*** DATA PROVIDED Section Begins ***
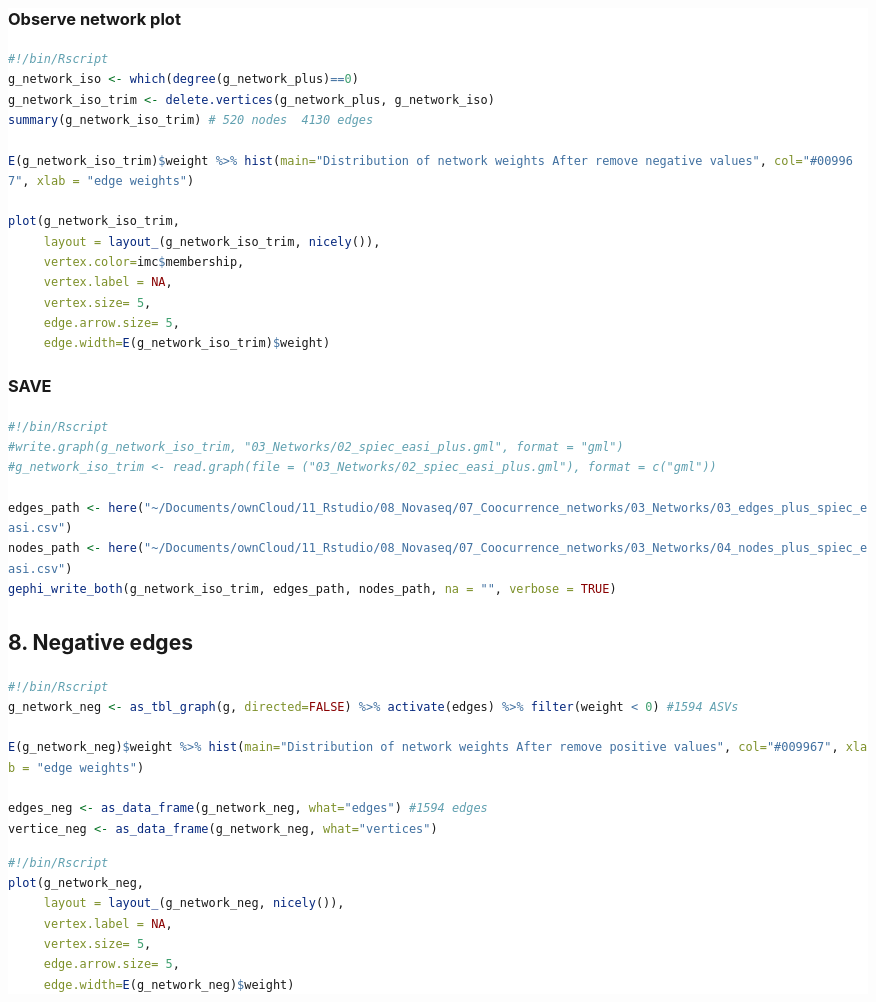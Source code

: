 ### Observe network plot <a name="plot"></a>

```r
#!/bin/Rscript
g_network_iso <- which(degree(g_network_plus)==0)
g_network_iso_trim <- delete.vertices(g_network_plus, g_network_iso)
summary(g_network_iso_trim) # 520 nodes  4130 edges 

E(g_network_iso_trim)$weight %>% hist(main="Distribution of network weights After remove negative values", col="#009967", xlab = "edge weights")

plot(g_network_iso_trim, 
     layout = layout_(g_network_iso_trim, nicely()), 
     vertex.color=imc$membership, 
     vertex.label = NA,
     vertex.size= 5,
     edge.arrow.size= 5,
     edge.width=E(g_network_iso_trim)$weight) 
```

### SAVE

```r
#!/bin/Rscript
#write.graph(g_network_iso_trim, "03_Networks/02_spiec_easi_plus.gml", format = "gml")
#g_network_iso_trim <- read.graph(file = ("03_Networks/02_spiec_easi_plus.gml"), format = c("gml"))

edges_path <- here("~/Documents/ownCloud/11_Rstudio/08_Novaseq/07_Coocurrence_networks/03_Networks/03_edges_plus_spiec_easi.csv")
nodes_path <- here("~/Documents/ownCloud/11_Rstudio/08_Novaseq/07_Coocurrence_networks/03_Networks/04_nodes_plus_spiec_easi.csv")
gephi_write_both(g_network_iso_trim, edges_path, nodes_path, na = "", verbose = TRUE)
```

## 8. Negative edges <a name="Negative_edges"></a>

```r
#!/bin/Rscript
g_network_neg <- as_tbl_graph(g, directed=FALSE) %>% activate(edges) %>% filter(weight < 0) #1594 ASVs

E(g_network_neg)$weight %>% hist(main="Distribution of network weights After remove positive values", col="#009967", xlab = "edge weights")

edges_neg <- as_data_frame(g_network_neg, what="edges") #1594 edges
vertice_neg <- as_data_frame(g_network_neg, what="vertices") 
```

```r
#!/bin/Rscript
plot(g_network_neg, 
     layout = layout_(g_network_neg, nicely()), 
     vertex.label = NA,
     vertex.size= 5,
     edge.arrow.size= 5,
     edge.width=E(g_network_neg)$weight) 
```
*** DATA PROVIDED Section Ends ***
EXERCISE OBJECTIVE
From the entries above, return each line with the word "plot" in it.

TASK ANSWER
: ### Observe network plot <a name="plot"></a>
plot(g_network_iso_trim, 
plot(g_network_neg, 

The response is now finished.